◆ **Problem statement**: Images are not part of the copy; transcribe all the data exactly.

◆ **Listed records**:
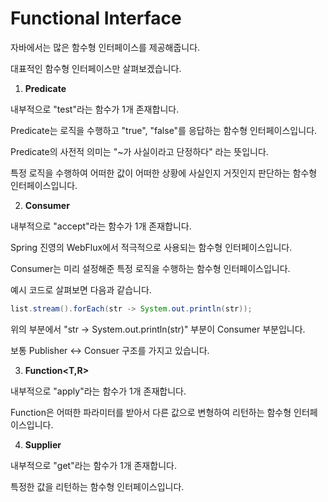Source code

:# Functional Interface

자바에서는 많은 함수형 인터페이스를 제공해줍니다.

대표적인 함수형 인터페이스만 살펴보겠습니다.

1. **Predicate<T>**

내부적으로 "test"라는 함수가 1개 존재합니다.

Predicate는 로직을 수행하고 "true", "false"를 응답하는 함수형 인터페이스입니다.

Predicate의 사전적 의미는 "~가 사실이라고 단정하다" 라는 뜻입니다.

특정 로직을 수행하여 어떠한 값이 어떠한 상황에 사실인지 거짓인지 판단하는 함수형 인터페이스입니다.

2. **Consumer<T>**

내부적으로 "accept"라는 함수가 1개 존재합니다.

Spring 진영의 WebFlux에서 적극적으로 사용되는 함수형 인터페이스입니다.

Consumer는 미리 설정해준 특정 로직을 수행하는 함수형 인터페이스입니다.

예시 코드로 살펴보면 다음과 같습니다.

```java
list.stream().forEach(str -> System.out.println(str));
```
위의 부분에서 "str -> System.out.println(str)" 부분이 Consumer 부분입니다.

보통 Publisher <-> Consuer 구조를 가지고 있습니다.

3. **Function<T,R>**

내부적으로 "apply"라는 함수가 1개 존재합니다.

Function은 어떠한 파라미터를 받아서 다른 값으로 변형하여 리턴하는 함수형 인터페이스입니다.

4. **Supplier<T>**

내부적으로 "get"라는 함수가 1개 존재합니다.

특정한 값을 리턴하는 함수형 인터페이스입니다.








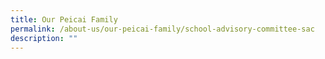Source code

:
 ```yaml
---
title: Our Peicai Family
permalink: /about-us/our-peicai-family/school-advisory-committee-sac
description: ""
---
```


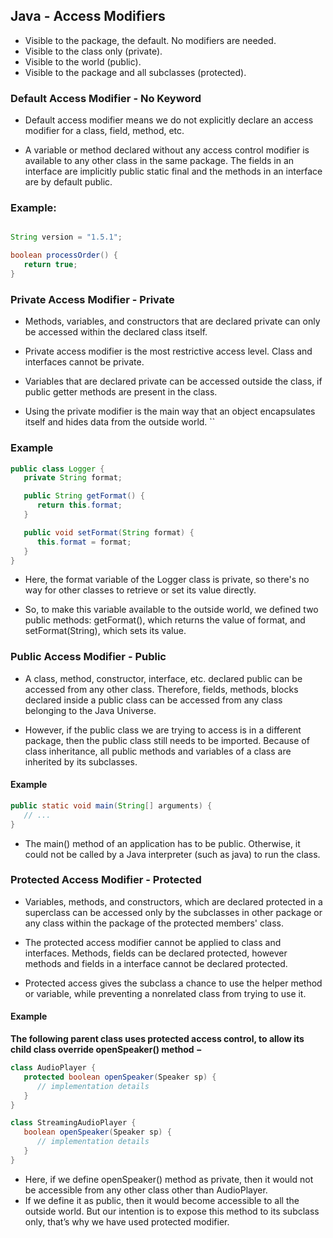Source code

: ## Java - Access Modifiers

* Visible to the package, the default. No modifiers are needed.
* Visible to the class only (private).
* Visible to the world (public).
* Visible to the package and all subclasses (protected).

### Default Access Modifier - No Keyword

* Default access modifier means we do not explicitly declare an access modifier for a class, field, method, etc.

* A variable or method declared without any access control modifier is available to any other class in the same package. The fields in an interface are implicitly public static final and the methods in an interface are by default public.

### Example:
```java

String version = "1.5.1";

boolean processOrder() {
   return true;
}

```

### Private Access Modifier - Private
* Methods, variables, and constructors that are declared private can only be accessed within the declared class itself.

* Private access modifier is the most restrictive access level. Class and interfaces cannot be private.

* Variables that are declared private can be accessed outside the class, if public getter methods are present in the class.

* Using the private modifier is the main way that an object encapsulates itself and hides data from the outside world.
``

### Example
```java
public class Logger {
   private String format;

   public String getFormat() {
      return this.format;
   }

   public void setFormat(String format) {
      this.format = format;
   }
}

```
* Here, the format variable of the Logger class is private, so there's no way for other classes to retrieve or set its value directly.

* So, to make this variable available to the outside world, we defined two public methods: getFormat(), which returns the value of format, and setFormat(String), which sets its value.

### Public Access Modifier - Public

* A class, method, constructor, interface, etc. declared public can be accessed from any other class. Therefore, fields, methods, blocks declared inside a public class can be accessed from any class belonging to the Java Universe.

* However, if the public class we are trying to access is in a different package, then the public class still needs to be imported. Because of class inheritance, all public methods and variables of a class are inherited by its subclasses.

####  Example
```java
public static void main(String[] arguments) {
   // ...
}
```
* The main() method of an application has to be public. Otherwise, it could not be called by a Java interpreter (such as java) to run the class.

### Protected Access Modifier - Protected
* Variables, methods, and constructors, which are declared protected in a superclass can be accessed only by the subclasses in other package or any class within the package of the protected members' class.

* The protected access modifier cannot be applied to class and interfaces. Methods, fields can be declared protected, however methods and fields in a interface cannot be declared protected.

* Protected access gives the subclass a chance to use the helper method or variable, while preventing a nonrelated class from trying to use it.

#### Example

<b>The following parent class uses protected access control, to allow its child class override openSpeaker() method −</b>
```java
class AudioPlayer {
   protected boolean openSpeaker(Speaker sp) {
      // implementation details
   }
}

class StreamingAudioPlayer {
   boolean openSpeaker(Speaker sp) {
      // implementation details
   }
}
```
* Here, if we define openSpeaker() method as private, then it would not be accessible from any other class other than AudioPlayer. 
* If we define it as public, then it would become accessible to all the outside world. But our intention is to expose this method to its subclass only, that’s why we have used protected modifier.





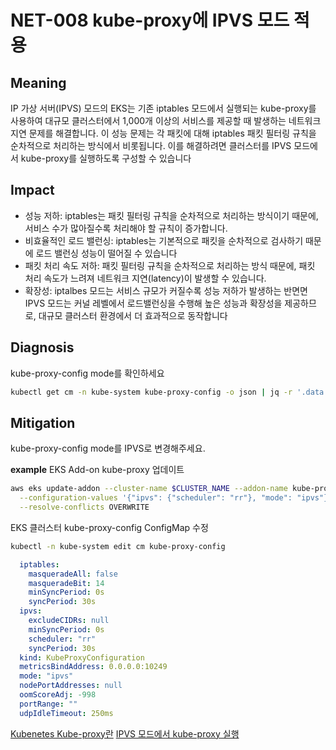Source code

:# NET-008 kube-proxy에 IPVS 모드 적용

## Meaning
IP 가상 서버(IPVS) 모드의 EKS는 기존 iptables 모드에서 실행되는 kube-proxy를 사용하여 대규모 클러스터에서 1,000개 이상의 서비스를 제공할 때 발생하는 네트워크 지연 문제를 해결합니다. 이 성능 문제는 각 패킷에 대해 iptables 패킷 필터링 규칙을 순차적으로 처리하는 방식에서 비롯됩니다. 이를 해결하려면 클러스터를 IPVS 모드에서 kube-proxy를 실행하도록 구성할 수 있습니다

## Impact
- 성능 저하: iptables는 패킷 필터링 규칙을 순차적으로 처리하는 방식이기 때문에, 서비스 수가 많아질수록 처리해야 할 규칙이 증가합니다.
- 비효율적인 로드 밸런싱: iptables는 기본적으로 패킷을 순차적으로 검사하기 때문에 로드 밸런싱 성능이 떨어질 수 있습니다
- 패킷 처리 속도 저하: 패킷 필터링 규칙을 순차적으로 처리하는 방식 때문에, 패킷 처리 속도가 느려져 네트워크 지연(latency)이 발생할 수 있습니다.
- 확장성: iptalbes 모드는 서비스 규모가 커질수록 성능 저하가 발생하는 반면면 IPVS 모드는 커널 레벨에서 로드밸런싱을 수행해 높은 성능과 확장성을 제공하므로, 대규모 클러스터 환경에서 더 효과적으로 동작합니다

## Diagnosis
kube-proxy-config mode를 확인하세요
```bash
kubectl get cm -n kube-system kube-proxy-config -o json | jq -r '.data.config' | grep -E 'mode'
```

## Mitigation
kube-proxy-config mode를 IPVS로 변경해주세요.

**example**
EKS Add-on kube-proxy 업데이트
```bash
aws eks update-addon --cluster-name $CLUSTER_NAME --addon-name kube-proxy \
  --configuration-values '{"ipvs": {"scheduler": "rr"}, "mode": "ipvs"}' \
  --resolve-conflicts OVERWRITE
```
EKS 클러스터 kube-proxy-config ConfigMap 수정
```bash
kubectl -n kube-system edit cm kube-proxy-config
```
```yaml
  iptables:
    masqueradeAll: false
    masqueradeBit: 14
    minSyncPeriod: 0s
    syncPeriod: 30s
  ipvs:
    excludeCIDRs: null
    minSyncPeriod: 0s
    scheduler: "rr"
    syncPeriod: 30s
  kind: KubeProxyConfiguration
  metricsBindAddress: 0.0.0.0:10249
  mode: "ipvs"
  nodePortAddresses: null
  oomScoreAdj: -998
  portRange: ""
  udpIdleTimeout: 250ms
```

[Kubenetes Kube-proxy란](https://kubernetes.io/ko/docs/reference/command-line-tools-reference/kube-proxy/)
[IPVS 모드에서 kube-proxy 실행](https://docs.aws.amazon.com/ko_kr/eks/latest/best-practices/ipvs.html)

◆ **Exercise response**:
Source code

:# Functional Interface

자바에서는 많은 함수형 인터페이스를 제공해줍니다.

대표적인 함수형 인터페이스만 살펴보겠습니다.

1. **Predicate<T>**

내부적으로 "test"라는 함수가 1개 존재합니다.

Predicate는 로직을 수행하고 "true", "false"를 응답하는 함수형 인터페이스입니다.

Predicate의 사전적 의미는 "~가 사실이라고 단정하다" 라는 뜻입니다.

특정 로직을 수행하여 어떠한 값이 어떠한 상황에 사실인지 거짓인지 판단하는 함수형 인터페이스입니다.

2. **Consumer<T>**

내부적으로 "accept"라는 함수가 1개 존재합니다.

Spring 진영의 WebFlux에서 적극적으로 사용되는 함수형 인터페이스입니다.

Consumer는 미리 설정해준 특정 로직을 수행하는 함수형 인터페이스입니다.

예시 코드로 살펴보면 다음과 같습니다.

```java
list.stream().forEach(str -> System.out.println(str));
```
위의 부분에서 "str -> System.out.println(str)" 부분이 Consumer 부분입니다.

보통 Publisher <-> Consuer 구조를 가지고 있습니다.

3. **Function<T,R>**

내부적으로 "apply"라는 함수가 1개 존재합니다.

Function은 어떠한 파라미터를 받아서 다른 값으로 변형하여 리턴하는 함수형 인터페이스입니다.

4. **Supplier<T>**

내부적으로 "get"라는 함수가 1개 존재합니다.

특정한 값을 리턴하는 함수형 인터페이스입니다.








Source code

:
 ```yaml
---
title: Our Peicai Family
permalink: /about-us/our-peicai-family/school-advisory-committee-sac
description: ""
---
```


Source code

: ## Java - Access Modifiers

* Visible to the package, the default. No modifiers are needed.
* Visible to the class only (private).
* Visible to the world (public).
* Visible to the package and all subclasses (protected).

### Default Access Modifier - No Keyword

* Default access modifier means we do not explicitly declare an access modifier for a class, field, method, etc.

* A variable or method declared without any access control modifier is available to any other class in the same package. The fields in an interface are implicitly public static final and the methods in an interface are by default public.

### Example:
```java

String version = "1.5.1";

boolean processOrder() {
   return true;
}

```

### Private Access Modifier - Private
* Methods, variables, and constructors that are declared private can only be accessed within the declared class itself.

* Private access modifier is the most restrictive access level. Class and interfaces cannot be private.

* Variables that are declared private can be accessed outside the class, if public getter methods are present in the class.

* Using the private modifier is the main way that an object encapsulates itself and hides data from the outside world.
``

### Example
```java
public class Logger {
   private String format;

   public String getFormat() {
      return this.format;
   }

   public void setFormat(String format) {
      this.format = format;
   }
}

```
* Here, the format variable of the Logger class is private, so there's no way for other classes to retrieve or set its value directly.

* So, to make this variable available to the outside world, we defined two public methods: getFormat(), which returns the value of format, and setFormat(String), which sets its value.

### Public Access Modifier - Public

* A class, method, constructor, interface, etc. declared public can be accessed from any other class. Therefore, fields, methods, blocks declared inside a public class can be accessed from any class belonging to the Java Universe.

* However, if the public class we are trying to access is in a different package, then the public class still needs to be imported. Because of class inheritance, all public methods and variables of a class are inherited by its subclasses.

####  Example
```java
public static void main(String[] arguments) {
   // ...
}
```
* The main() method of an application has to be public. Otherwise, it could not be called by a Java interpreter (such as java) to run the class.

### Protected Access Modifier - Protected
* Variables, methods, and constructors, which are declared protected in a superclass can be accessed only by the subclasses in other package or any class within the package of the protected members' class.

* The protected access modifier cannot be applied to class and interfaces. Methods, fields can be declared protected, however methods and fields in a interface cannot be declared protected.

* Protected access gives the subclass a chance to use the helper method or variable, while preventing a nonrelated class from trying to use it.

#### Example

<b>The following parent class uses protected access control, to allow its child class override openSpeaker() method −</b>
```java
class AudioPlayer {
   protected boolean openSpeaker(Speaker sp) {
      // implementation details
   }
}

class StreamingAudioPlayer {
   boolean openSpeaker(Speaker sp) {
      // implementation details
   }
}
```
* Here, if we define openSpeaker() method as private, then it would not be accessible from any other class other than AudioPlayer. 
* If we define it as public, then it would become accessible to all the outside world. But our intention is to expose this method to its subclass only, that’s why we have used protected modifier.





Source code

:# NET-008 kube-proxy에 IPVS 모드 적용

## Meaning
IP 가상 서버(IPVS) 모드의 EKS는 기존 iptables 모드에서 실행되는 kube-proxy를 사용하여 대규모 클러스터에서 1,000개 이상의 서비스를 제공할 때 발생하는 네트워크 지연 문제를 해결합니다. 이 성능 문제는 각 패킷에 대해 iptables 패킷 필터링 규칙을 순차적으로 처리하는 방식에서 비롯됩니다. 이를 해결하려면 클러스터를 IPVS 모드에서 kube-proxy를 실행하도록 구성할 수 있습니다

## Impact
- 성능 저하: iptables는 패킷 필터링 규칙을 순차적으로 처리하는 방식이기 때문에, 서비스 수가 많아질수록 처리해야 할 규칙이 증가합니다.
- 비효율적인 로드 밸런싱: iptables는 기본적으로 패킷을 순차적으로 검사하기 때문에 로드 밸런싱 성능이 떨어질 수 있습니다
- 패킷 처리 속도 저하: 패킷 필터링 규칙을 순차적으로 처리하는 방식 때문에, 패킷 처리 속도가 느려져 네트워크 지연(latency)이 발생할 수 있습니다.
- 확장성: iptalbes 모드는 서비스 규모가 커질수록 성능 저하가 발생하는 반면면 IPVS 모드는 커널 레벨에서 로드밸런싱을 수행해 높은 성능과 확장성을 제공하므로, 대규모 클러스터 환경에서 더 효과적으로 동작합니다

## Diagnosis
kube-proxy-config mode를 확인하세요
```bash
kubectl get cm -n kube-system kube-proxy-config -o json | jq -r '.data.config' | grep -E 'mode'
```

## Mitigation
kube-proxy-config mode를 IPVS로 변경해주세요.

**example**
EKS Add-on kube-proxy 업데이트
```bash
aws eks update-addon --cluster-name $CLUSTER_NAME --addon-name kube-proxy \
  --configuration-values '{"ipvs": {"scheduler": "rr"}, "mode": "ipvs"}' \
  --resolve-conflicts OVERWRITE
```
EKS 클러스터 kube-proxy-config ConfigMap 수정
```bash
kubectl -n kube-system edit cm kube-proxy-config
```
```yaml
  iptables:
    masqueradeAll: false
    masqueradeBit: 14
    minSyncPeriod: 0s
    syncPeriod: 30s
  ipvs:
    excludeCIDRs: null
    minSyncPeriod: 0s
    scheduler: "rr"
    syncPeriod: 30s
  kind: KubeProxyConfiguration
  metricsBindAddress: 0.0.0.0:10249
  mode: "ipvs"
  nodePortAddresses: null
  oomScoreAdj: -998
  portRange: ""
  udpIdleTimeout: 250ms
```

[Kubenetes Kube-proxy란](https://kubernetes.io/ko/docs/reference/command-line-tools-reference/kube-proxy/)
[IPVS 모드에서 kube-proxy 실행](https://docs.aws.amazon.com/ko_kr/eks/latest/best-practices/ipvs.html)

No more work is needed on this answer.